Abstract

Human (gamma delta) γδ T cells are unconventional innate-like lymphocytes displaying a broad array of anti-tumor activities with promising perspectives in cancer immunotherapy. In this context, Vδ2^pos T cells represent the preferential target of several immunotherapy protocols against solid tumors. However, the impact of both aging and chemotherapy (CHT) on Vδ2^pos T cells is still unknown.

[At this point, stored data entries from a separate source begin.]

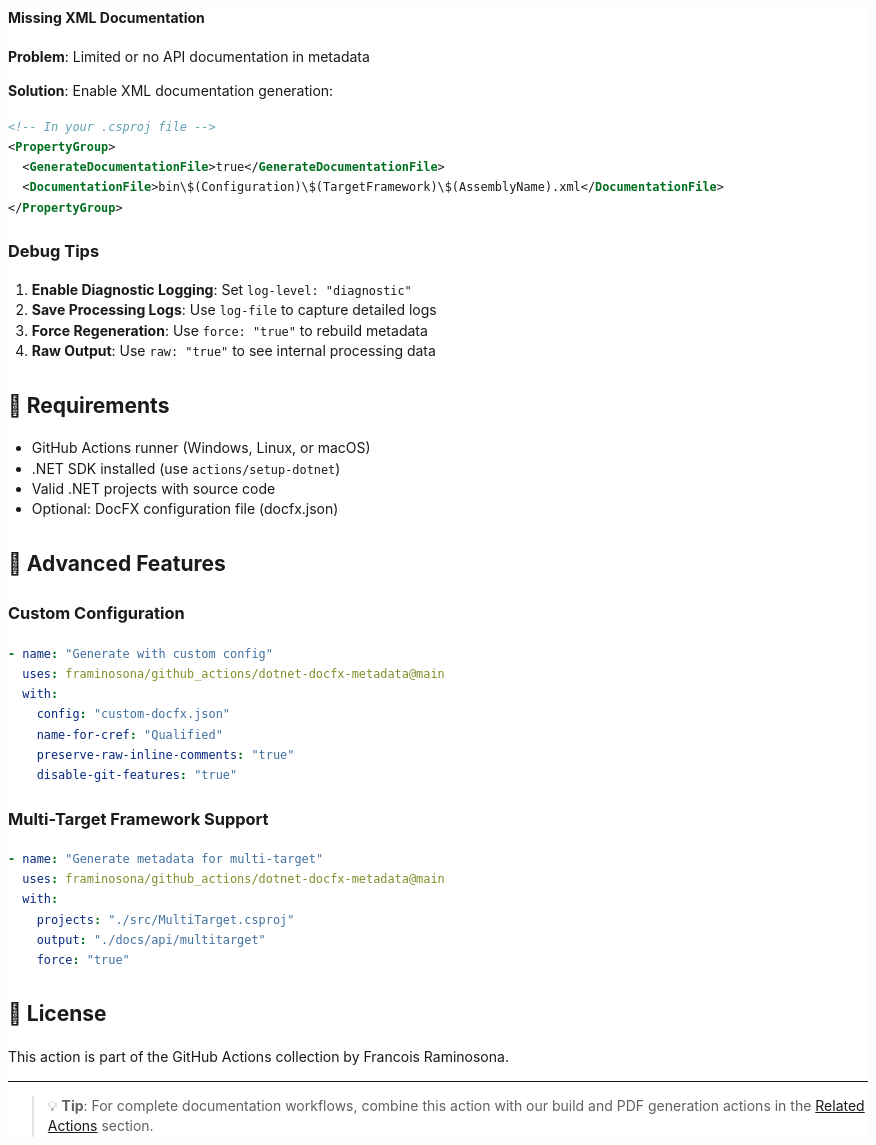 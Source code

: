 #### Missing XML Documentation

**Problem**: Limited or no API documentation in metadata

**Solution**: Enable XML documentation generation:

```xml
<!-- In your .csproj file -->
<PropertyGroup>
  <GenerateDocumentationFile>true</GenerateDocumentationFile>
  <DocumentationFile>bin\$(Configuration)\$(TargetFramework)\$(AssemblyName).xml</DocumentationFile>
</PropertyGroup>
```

### Debug Tips

1. **Enable Diagnostic Logging**: Set `log-level: "diagnostic"`
2. **Save Processing Logs**: Use `log-file` to capture detailed logs
3. **Force Regeneration**: Use `force: "true"` to rebuild metadata
4. **Raw Output**: Use `raw: "true"` to see internal processing data

## 📝 Requirements

- GitHub Actions runner (Windows, Linux, or macOS)
- .NET SDK installed (use `actions/setup-dotnet`)
- Valid .NET projects with source code
- Optional: DocFX configuration file (docfx.json)

## 🔧 Advanced Features

### Custom Configuration

```yaml
- name: "Generate with custom config"
  uses: framinosona/github_actions/dotnet-docfx-metadata@main
  with:
    config: "custom-docfx.json"
    name-for-cref: "Qualified"
    preserve-raw-inline-comments: "true"
    disable-git-features: "true"
```

### Multi-Target Framework Support

```yaml
- name: "Generate metadata for multi-target"
  uses: framinosona/github_actions/dotnet-docfx-metadata@main
  with:
    projects: "./src/MultiTarget.csproj"
    output: "./docs/api/multitarget"
    force: "true"
```

## 📄 License

This action is part of the GitHub Actions collection by Francois Raminosona.

---

> 💡 **Tip**: For complete documentation workflows, combine this action with our build and PDF generation actions in the [Related Actions](#-related-actions) section.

The present study evaluates with multi-parametric flow cytometry the frequencies, terminal differentiation, senescence and effector-functions of peripheral blood and tumor infiltrating Vδ2^pos T cells purified from liver metastases (CLM) of patients affected by colorectal cancer (CRC) compared to those of sex- and age-matched healthy donors. The peripheral blood of CLM patients underwent CHT is characterized by decreased amounts of Vδ2^pos T cells showing a relative increase of terminally-differentiated CD27^neg/CD45RA^pos (T_EMRA) cells. The enrichment of this latter subset is associated with an increased expression of the senescent marker CD57. The acquisition of CD57 on T_EMRA Vδ2^pos T cells is also coupled with impairments in cytotoxicity and production of TNF-α and IFN-γ. These features resemble the acquisition of an immune-senescent profile by Vδ2^pos T cells from CLM patients that received CHT, a phenomenon that is also associated with the loss of the co-stimulatory marker CD28 and with the induced expression of CD16. The group of CLM patients underwent CHT and older than 60 years old showed higher frequencies of CD57^pos and T_EMRA Vδ2^pos T cells. Similar results were found for tumor infiltrating Vδ2^pos T cell subset purified from CLM specimens of patients treated with CHT. The toxicity of CHT regimens also affects the homeostasis of Vδ2^pos T cells by inducing higher frequencies of circulating CD57^pos T_EMRA subset in CLM underwent CHT and younger than 60 years old. Taken together, our data demonstrate that the enrichment of senescent Vδ2^pos T cells in CLM patients is not only induced by patients' aging but also by the toxicity of CHT that further accelerates the accumulation of CD57^pos T_EMRA cells highly dysfunctional in their anti-tumor activities. These results are important to both predict the clinical outcome of CLM and to optimize those protocols of cell cancer immunotherapy employing unconventional Vδ2^pos T cells.